David Langford and Mike Ashley describe Lud-in-the-Mist as "a moving book, shifting
unpredictably from drollery to menace to a high poignancy that sticks in the mind".

Lud-in-the-Mist had been named a source of inspiration to multiple fantasy and science fiction authors. Michael Swanwick called it "one of the least known and most influential of modern fantasies". Elizabeth Hand and Tim Powers have both named it as a source of inspiration.

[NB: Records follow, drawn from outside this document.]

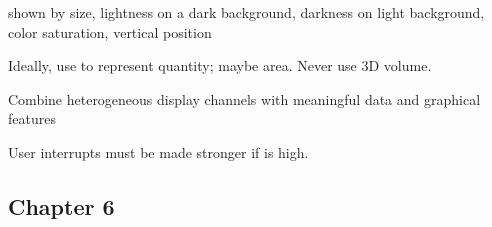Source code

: \begin{compactenum}
    \item {} shown by size, lightness on a dark background, darkness
        on light background, color saturation, vertical position

    \item Ideally, use  to represent quantity; maybe
        area. Never use 3D volume.

    \item Combine heterogeneous display channels with meaningful  data and graphical features

    \item User interrupts must be made stronger if  is high.

\end{compactenum}

\subsection{Chapter 6}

Neil Gaiman described Lud as "one of the finest [fantasy novels] in the English language. ... It is a little golden miracle of a book." He described Mirrlees's writing as "elegant, supple, effective and haunting: the author demands a great deal from her readers, which she repays many times over." He says that it is one of his top ten favourite books.

==Adaptation==
Joy Wilkinson wrote an adaptation for BBC Radio 4, which broadcast on 30 October 2021. It starred Olivia Poulet, Richard Lumsden and Lloyd Hutchinson. Neil Gaiman was cast as Duke Aubrey.